[The records Boundary: Start]

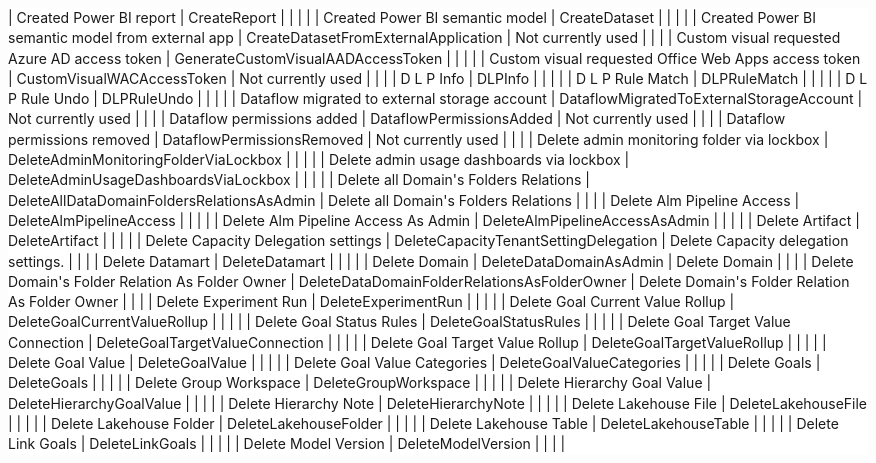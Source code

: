 | Created Power BI report | CreateReport |  |  |  |
| Created Power BI semantic model | CreateDataset |  |  |  |
| Created Power BI semantic model from external app | CreateDatasetFromExternalApplication | Not currently used |  |  |
| Custom visual requested Azure AD access token | GenerateCustomVisualAADAccessToken |  |  |  |
| Custom visual requested Office Web Apps access token | CustomVisualWACAccessToken | Not currently used |  |  |
| D L P Info | DLPInfo |  |  |  |
| D L P Rule Match | DLPRuleMatch |  |  |  |
| D L P Rule Undo | DLPRuleUndo |  |  |  |
| Dataflow migrated to external storage account | DataflowMigratedToExternalStorageAccount | Not currently used |  |  |
| Dataflow permissions added | DataflowPermissionsAdded | Not currently used |  |  |
| Dataflow permissions removed | DataflowPermissionsRemoved | Not currently used |  |  |
| Delete admin monitoring folder via lockbox | DeleteAdminMonitoringFolderViaLockbox |  |  |  |
| Delete admin usage dashboards via lockbox | DeleteAdminUsageDashboardsViaLockbox |  |  |  |
| Delete all Domain's Folders Relations | DeleteAllDataDomainFoldersRelationsAsAdmin | Delete all Domain's Folders Relations |  |  |
| Delete Alm Pipeline Access | DeleteAlmPipelineAccess |  |  |  |
| Delete Alm Pipeline Access As Admin | DeleteAlmPipelineAccessAsAdmin |  |  |  |
| Delete Artifact | DeleteArtifact |  |  |  |
| Delete Capacity Delegation settings | DeleteCapacityTenantSettingDelegation | Delete Capacity delegation settings. |  |  |
| Delete Datamart | DeleteDatamart |  |  |  |
| Delete Domain | DeleteDataDomainAsAdmin | Delete Domain |  |  |
| Delete Domain's Folder Relation As Folder Owner | DeleteDataDomainFolderRelationsAsFolderOwner | Delete Domain's Folder Relation As Folder Owner |  |  |
| Delete Experiment Run | DeleteExperimentRun |  |  |  |
| Delete Goal Current Value Rollup | DeleteGoalCurrentValueRollup |  |  |  |
| Delete Goal Status Rules | DeleteGoalStatusRules |  |  |  |
| Delete Goal Target Value Connection | DeleteGoalTargetValueConnection |  |  |  |
| Delete Goal Target Value Rollup | DeleteGoalTargetValueRollup |  |  |  |
| Delete Goal Value | DeleteGoalValue |  |  |  |
| Delete Goal Value Categories | DeleteGoalValueCategories |  |  |  |
| Delete Goals | DeleteGoals |  |  |  |
| Delete Group Workspace | DeleteGroupWorkspace |  |  |  |
| Delete Hierarchy Goal Value | DeleteHierarchyGoalValue |  |  |  |
| Delete Hierarchy Note | DeleteHierarchyNote |  |  |  |
| Delete Lakehouse File | DeleteLakehouseFile |  |  |  |
| Delete Lakehouse Folder | DeleteLakehouseFolder |  |  |  |
| Delete Lakehouse Table | DeleteLakehouseTable |  |  |  |
| Delete Link Goals | DeleteLinkGoals |  |  |  |
| Delete Model Version | DeleteModelVersion |  |  |  |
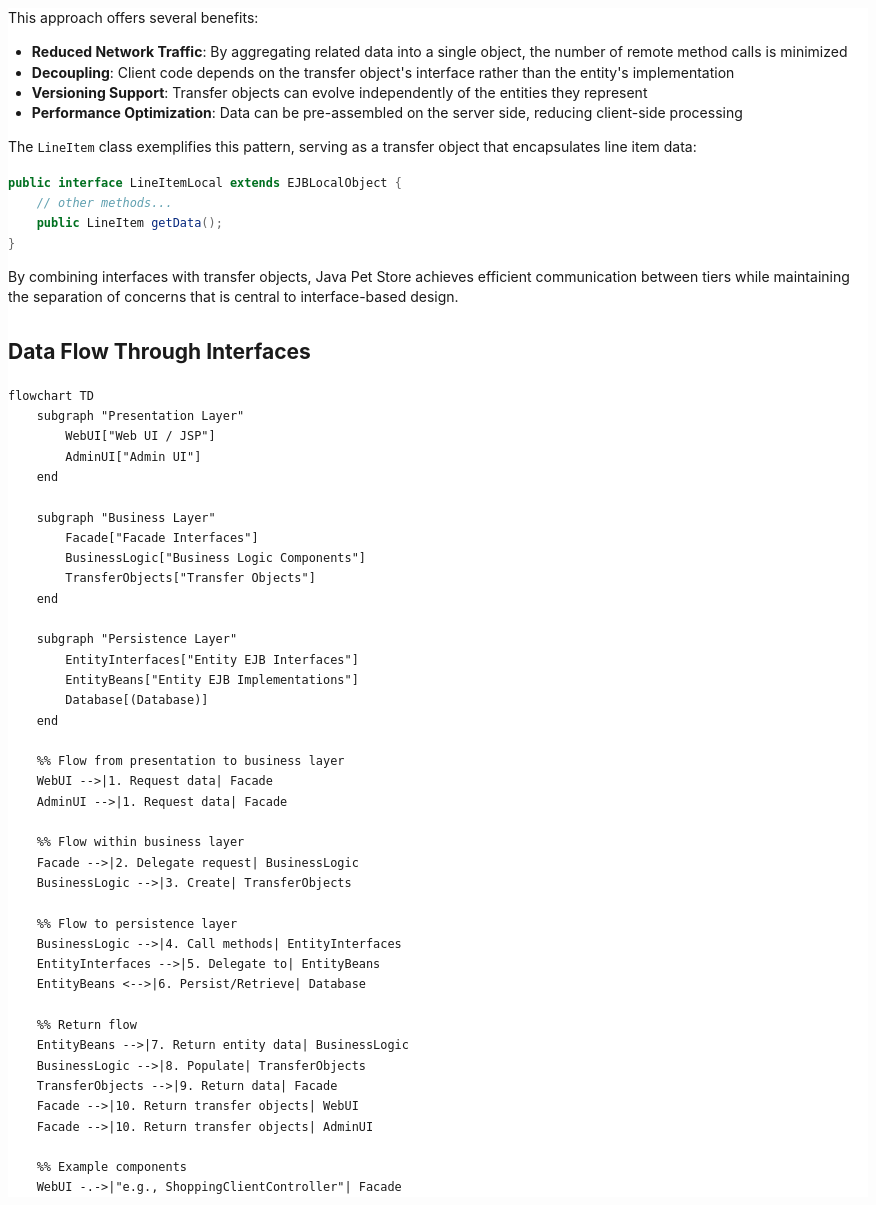 This approach offers several benefits:

- **Reduced Network Traffic**: By aggregating related data into a single object, the number of remote method calls is minimized
- **Decoupling**: Client code depends on the transfer object's interface rather than the entity's implementation
- **Versioning Support**: Transfer objects can evolve independently of the entities they represent
- **Performance Optimization**: Data can be pre-assembled on the server side, reducing client-side processing

The `LineItem` class exemplifies this pattern, serving as a transfer object that encapsulates line item data:

```java
public interface LineItemLocal extends EJBLocalObject {
    // other methods...
    public LineItem getData();
}
```

By combining interfaces with transfer objects, Java Pet Store achieves efficient communication between tiers while maintaining the separation of concerns that is central to interface-based design.

## Data Flow Through Interfaces

```mermaid
flowchart TD
    subgraph "Presentation Layer"
        WebUI["Web UI / JSP"]
        AdminUI["Admin UI"]
    end
    
    subgraph "Business Layer"
        Facade["Facade Interfaces"]
        BusinessLogic["Business Logic Components"]
        TransferObjects["Transfer Objects"]
    end
    
    subgraph "Persistence Layer"
        EntityInterfaces["Entity EJB Interfaces"]
        EntityBeans["Entity EJB Implementations"]
        Database[(Database)]
    end
    
    %% Flow from presentation to business layer
    WebUI -->|1. Request data| Facade
    AdminUI -->|1. Request data| Facade
    
    %% Flow within business layer
    Facade -->|2. Delegate request| BusinessLogic
    BusinessLogic -->|3. Create| TransferObjects
    
    %% Flow to persistence layer
    BusinessLogic -->|4. Call methods| EntityInterfaces
    EntityInterfaces -->|5. Delegate to| EntityBeans
    EntityBeans <-->|6. Persist/Retrieve| Database
    
    %% Return flow
    EntityBeans -->|7. Return entity data| BusinessLogic
    BusinessLogic -->|8. Populate| TransferObjects
    TransferObjects -->|9. Return data| Facade
    Facade -->|10. Return transfer objects| WebUI
    Facade -->|10. Return transfer objects| AdminUI
    
    %% Example components
    WebUI -.->|"e.g., ShoppingClientController"| Facade
```

[Generated by the Sage AI expert workbench: 2025-03-29 21:37:00  https://sage-tech.ai/workbench]: #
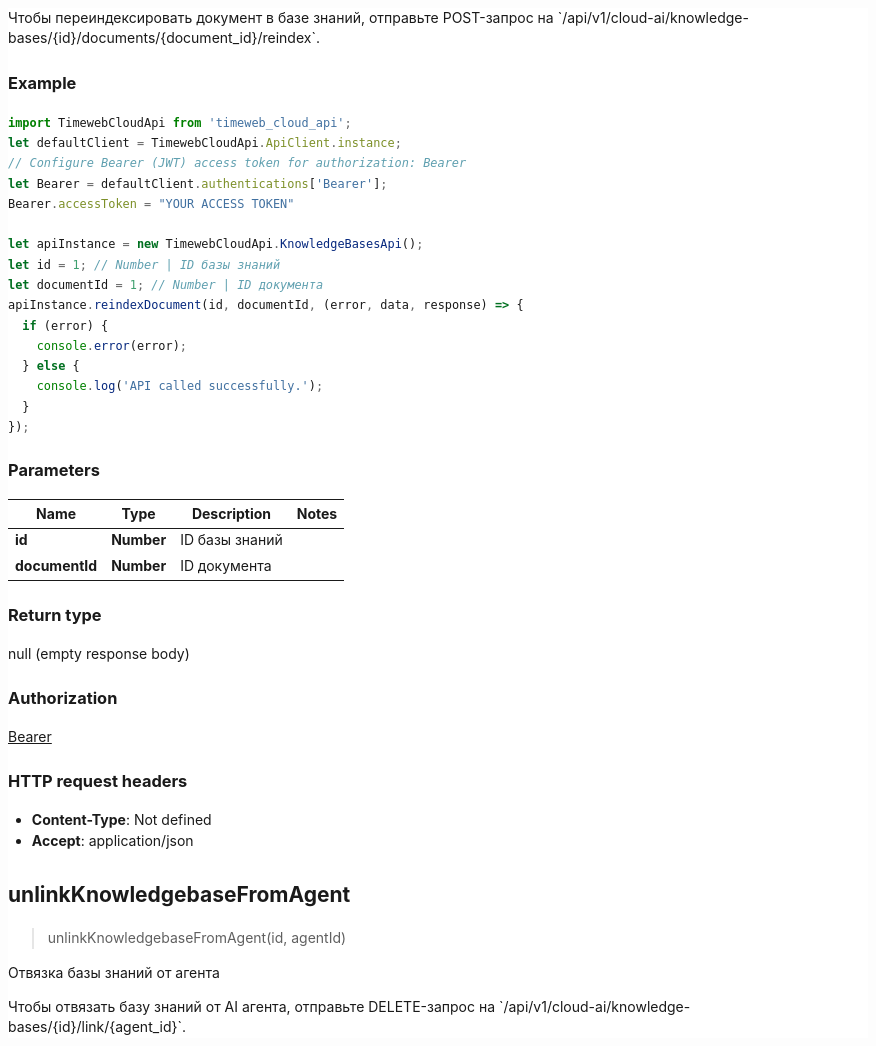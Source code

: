 Чтобы переиндексировать документ в базе знаний, отправьте POST-запрос на &#x60;/api/v1/cloud-ai/knowledge-bases/{id}/documents/{document_id}/reindex&#x60;.

### Example

```javascript
import TimewebCloudApi from 'timeweb_cloud_api';
let defaultClient = TimewebCloudApi.ApiClient.instance;
// Configure Bearer (JWT) access token for authorization: Bearer
let Bearer = defaultClient.authentications['Bearer'];
Bearer.accessToken = "YOUR ACCESS TOKEN"

let apiInstance = new TimewebCloudApi.KnowledgeBasesApi();
let id = 1; // Number | ID базы знаний
let documentId = 1; // Number | ID документа
apiInstance.reindexDocument(id, documentId, (error, data, response) => {
  if (error) {
    console.error(error);
  } else {
    console.log('API called successfully.');
  }
});
```

### Parameters


Name | Type | Description  | Notes
------------- | ------------- | ------------- | -------------
 **id** | **Number**| ID базы знаний | 
 **documentId** | **Number**| ID документа | 

### Return type

null (empty response body)

### Authorization

[Bearer](../README.md#Bearer)

### HTTP request headers

- **Content-Type**: Not defined
- **Accept**: application/json


## unlinkKnowledgebaseFromAgent

> unlinkKnowledgebaseFromAgent(id, agentId)

Отвязка базы знаний от агента

Чтобы отвязать базу знаний от AI агента, отправьте DELETE-запрос на &#x60;/api/v1/cloud-ai/knowledge-bases/{id}/link/{agent_id}&#x60;.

[The records Boundary: End]

■ Assignment: List every line from the entries above in which "public" appears.

■ Response area:
public interface LineItemLocal extends EJBLocalObject {
    public LineItem getData();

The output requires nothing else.